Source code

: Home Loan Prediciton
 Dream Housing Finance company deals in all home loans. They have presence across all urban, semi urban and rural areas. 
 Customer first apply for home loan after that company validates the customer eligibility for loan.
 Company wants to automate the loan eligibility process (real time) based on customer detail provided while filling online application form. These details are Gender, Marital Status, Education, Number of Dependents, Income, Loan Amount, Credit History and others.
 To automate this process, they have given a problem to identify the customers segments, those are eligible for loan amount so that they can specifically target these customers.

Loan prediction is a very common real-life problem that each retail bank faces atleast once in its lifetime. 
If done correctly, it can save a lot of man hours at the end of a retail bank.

WORK ORDER:
Filter the records, keeping only lines that contain "bank", and show those lines.

RESPONSE TO THE EXERCISE:
Loan prediction is a very common real-life problem that each retail bank faces atleast once in its lifetime. 
If done correctly, it can save a lot of man hours at the end of a retail bank.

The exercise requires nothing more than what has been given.